* [Your instructions] Your answer must be an exact transcription of the data, with every picture omitted.

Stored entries
◇ ◇ ◇ ◇ ◇ ◇ ◇

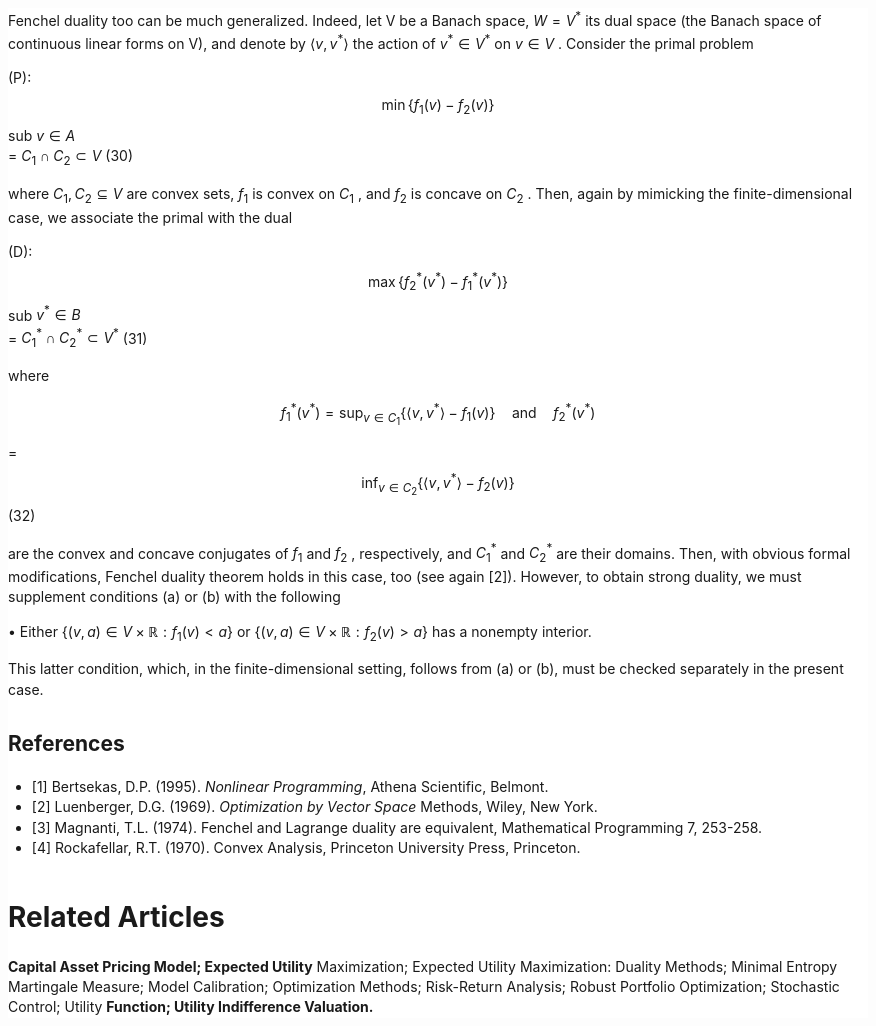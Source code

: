Fenchel duality too can be much generalized. Indeed, let V be a Banach space,  $W = V^*$  its dual space (the Banach space of continuous linear forms on V), and denote by  $\langle v, v^* \rangle$  the action of  $v^* \in V^*$ on  $v \in V$ . Consider the primal problem

(P): 
$$\min \{f_1(v) - f_2(v)\}$$
 sub  $v \in A$   
=  $C_1 \cap C_2 \subset V$  (30)

where  $C_1, C_2 \subseteq V$  are convex sets,  $f_1$  is convex on  $C_1$ , and  $f_2$  is concave on  $C_2$ . Then, again by mimicking the finite-dimensional case, we associate the primal with the dual

(D): 
$$\max \{f_2^*(v^*) - f_1^*(v^*)\}$$
 sub  $v^* \in B$   
=  $C_1^* \cap C_2^* \subset V^*$  (31)

where

$$f_1^*(v^*) = \sup_{v \in C_1} \{ \langle v, v^* \rangle - f_1(v) \} \quad \text{and} \quad f_2^*(v^*)$$
  
= 
$$\inf_{v \in C_2} \{ \langle v, v^* \rangle - f_2(v) \}$$
(32)

are the convex and concave conjugates of  $f_1$  and  $f_2$ , respectively, and  $C_1^*$  and  $C_2^*$  are their domains. Then, with obvious formal modifications, Fenchel duality theorem holds in this case, too (see again [2]). However, to obtain strong duality, we must supplement conditions (a) or (b) with the following

• Either  $\{(v, a) \in V \times \mathbb{R} : f_1(v) < a\}$ or  $\{(v, a) \in V \times \mathbb{R} : f_2(v) > a\}$ has a nonempty interior.

This latter condition, which, in the finite-dimensional setting, follows from (a) or (b), must be checked separately in the present case.

## References

- [1] Bertsekas, D.P. (1995). *Nonlinear Programming*, Athena Scientific, Belmont.
- [2] Luenberger, D.G. (1969). *Optimization by Vector Space* Methods, Wiley, New York.
- [3] Magnanti, T.L. (1974). Fenchel and Lagrange duality are equivalent, Mathematical Programming 7, 253-258.
- [4] Rockafellar, R.T. (1970). Convex Analysis, Princeton University Press, Princeton.

# **Related Articles**

**Capital Asset Pricing Model; Expected Utility** Maximization; Expected Utility Maximization: Duality Methods; Minimal Entropy Martingale Measure; Model Calibration; Optimization Methods; Risk-Return Analysis; Robust Portfolio Optimization; Stochastic Control; Utility **Function; Utility Indifference Valuation.**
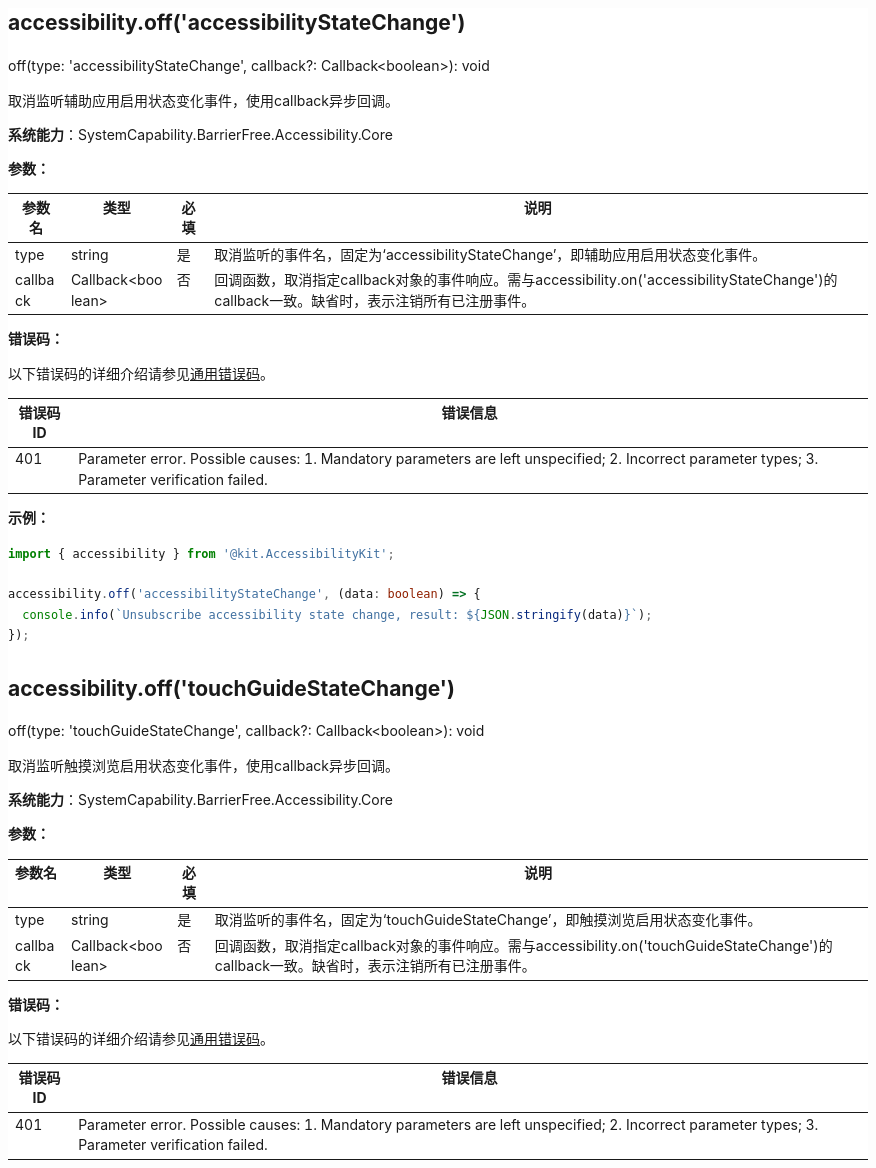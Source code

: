 ## accessibility.off('accessibilityStateChange')

off(type: 'accessibilityStateChange', callback?: Callback&lt;boolean&gt;): void

取消监听辅助应用启用状态变化事件，使用callback异步回调。

**系统能力**：SystemCapability.BarrierFree.Accessibility.Core

**参数：**

| 参数名   | 类型                    | 必填 | 说明                                                         |
| -------- | ----------------------- | ---- | ------------------------------------------------------------ |
| type     | string                  | 是   | 取消监听的事件名，固定为‘accessibilityStateChange’，即辅助应用启用状态变化事件。 |
| callback | Callback&lt;boolean&gt; | 否   | 回调函数，取消指定callback对象的事件响应。需与accessibility.on('accessibilityStateChange')的callback一致。缺省时，表示注销所有已注册事件。 |

**错误码：**

以下错误码的详细介绍请参见[通用错误码](../errorcode-universal.md)。

| 错误码ID | 错误信息 |
| ------- | -------------------------------- |
| 401  |Parameter error. Possible causes: 1. Mandatory parameters are left unspecified; 2. Incorrect parameter types; 3. Parameter verification failed. |

**示例：**

```ts
import { accessibility } from '@kit.AccessibilityKit';

accessibility.off('accessibilityStateChange', (data: boolean) => {
  console.info(`Unsubscribe accessibility state change, result: ${JSON.stringify(data)}`);
});
```

## accessibility.off('touchGuideStateChange')

off(type: 'touchGuideStateChange', callback?: Callback&lt;boolean&gt;): void

取消监听触摸浏览启用状态变化事件，使用callback异步回调。

**系统能力**：SystemCapability.BarrierFree.Accessibility.Core

**参数：**

| 参数名   | 类型                    | 必填 | 说明                                                         |
| -------- | ----------------------- | ---- | ------------------------------------------------------------ |
| type     | string                  | 是   | 取消监听的事件名，固定为‘touchGuideStateChange’，即触摸浏览启用状态变化事件。 |
| callback | Callback&lt;boolean&gt; | 否   | 回调函数，取消指定callback对象的事件响应。需与accessibility.on('touchGuideStateChange')的callback一致。缺省时，表示注销所有已注册事件。 |

**错误码：**

以下错误码的详细介绍请参见[通用错误码](../errorcode-universal.md)。

| 错误码ID | 错误信息 |
| ------- | -------------------------------- |
| 401  |Parameter error. Possible causes: 1. Mandatory parameters are left unspecified; 2. Incorrect parameter types; 3. Parameter verification failed. |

◇ ◇ ◇ ◇ ◇ ◇ ◇

* [Result]
Source code

:Fenchel duality too can be much generalized. Indeed, let V be a Banach space,  $W = V^*$  its dual space (the Banach space of continuous linear forms on V), and denote by  $\langle v, v^* \rangle$  the action of  $v^* \in V^*$ on  $v \in V$ . Consider the primal problem

(P): 
$$\min \{f_1(v) - f_2(v)\}$$
 sub  $v \in A$   
=  $C_1 \cap C_2 \subset V$  (30)

where  $C_1, C_2 \subseteq V$  are convex sets,  $f_1$  is convex on  $C_1$ , and  $f_2$  is concave on  $C_2$ . Then, again by mimicking the finite-dimensional case, we associate the primal with the dual

(D): 
$$\max \{f_2^*(v^*) - f_1^*(v^*)\}$$
 sub  $v^* \in B$   
=  $C_1^* \cap C_2^* \subset V^*$  (31)

where

$$f_1^*(v^*) = \sup_{v \in C_1} \{ \langle v, v^* \rangle - f_1(v) \} \quad \text{and} \quad f_2^*(v^*)$$
  
= 
$$\inf_{v \in C_2} \{ \langle v, v^* \rangle - f_2(v) \}$$
(32)

are the convex and concave conjugates of  $f_1$  and  $f_2$ , respectively, and  $C_1^*$  and  $C_2^*$  are their domains. Then, with obvious formal modifications, Fenchel duality theorem holds in this case, too (see again [2]). However, to obtain strong duality, we must supplement conditions (a) or (b) with the following

• Either  $\{(v, a) \in V \times \mathbb{R} : f_1(v) < a\}$ or  $\{(v, a) \in V \times \mathbb{R} : f_2(v) > a\}$ has a nonempty interior.

This latter condition, which, in the finite-dimensional setting, follows from (a) or (b), must be checked separately in the present case.

## References

- [1] Bertsekas, D.P. (1995). *Nonlinear Programming*, Athena Scientific, Belmont.
- [2] Luenberger, D.G. (1969). *Optimization by Vector Space* Methods, Wiley, New York.
- [3] Magnanti, T.L. (1974). Fenchel and Lagrange duality are equivalent, Mathematical Programming 7, 253-258.
- [4] Rockafellar, R.T. (1970). Convex Analysis, Princeton University Press, Princeton.

# **Related Articles**

**Capital Asset Pricing Model; Expected Utility** Maximization; Expected Utility Maximization: Duality Methods; Minimal Entropy Martingale Measure; Model Calibration; Optimization Methods; Risk-Return Analysis; Robust Portfolio Optimization; Stochastic Control; Utility **Function; Utility Indifference Valuation.**
Source code

: ## accessibility.off('accessibilityStateChange')

off(type: 'accessibilityStateChange', callback?: Callback&lt;boolean&gt;): void

取消监听辅助应用启用状态变化事件，使用callback异步回调。

**系统能力**：SystemCapability.BarrierFree.Accessibility.Core

**参数：**

| 参数名   | 类型                    | 必填 | 说明                                                         |
| -------- | ----------------------- | ---- | ------------------------------------------------------------ |
| type     | string                  | 是   | 取消监听的事件名，固定为‘accessibilityStateChange’，即辅助应用启用状态变化事件。 |
| callback | Callback&lt;boolean&gt; | 否   | 回调函数，取消指定callback对象的事件响应。需与accessibility.on('accessibilityStateChange')的callback一致。缺省时，表示注销所有已注册事件。 |

**错误码：**

以下错误码的详细介绍请参见[通用错误码](../errorcode-universal.md)。

| 错误码ID | 错误信息 |
| ------- | -------------------------------- |
| 401  |Parameter error. Possible causes: 1. Mandatory parameters are left unspecified; 2. Incorrect parameter types; 3. Parameter verification failed. |

**示例：**

```ts
import { accessibility } from '@kit.AccessibilityKit';

accessibility.off('accessibilityStateChange', (data: boolean) => {
  console.info(`Unsubscribe accessibility state change, result: ${JSON.stringify(data)}`);
});
```

## accessibility.off('touchGuideStateChange')

off(type: 'touchGuideStateChange', callback?: Callback&lt;boolean&gt;): void

取消监听触摸浏览启用状态变化事件，使用callback异步回调。

**系统能力**：SystemCapability.BarrierFree.Accessibility.Core

**参数：**

| 参数名   | 类型                    | 必填 | 说明                                                         |
| -------- | ----------------------- | ---- | ------------------------------------------------------------ |
| type     | string                  | 是   | 取消监听的事件名，固定为‘touchGuideStateChange’，即触摸浏览启用状态变化事件。 |
| callback | Callback&lt;boolean&gt; | 否   | 回调函数，取消指定callback对象的事件响应。需与accessibility.on('touchGuideStateChange')的callback一致。缺省时，表示注销所有已注册事件。 |

**错误码：**

以下错误码的详细介绍请参见[通用错误码](../errorcode-universal.md)。

| 错误码ID | 错误信息 |
| ------- | -------------------------------- |
| 401  |Parameter error. Possible causes: 1. Mandatory parameters are left unspecified; 2. Incorrect parameter types; 3. Parameter verification failed. |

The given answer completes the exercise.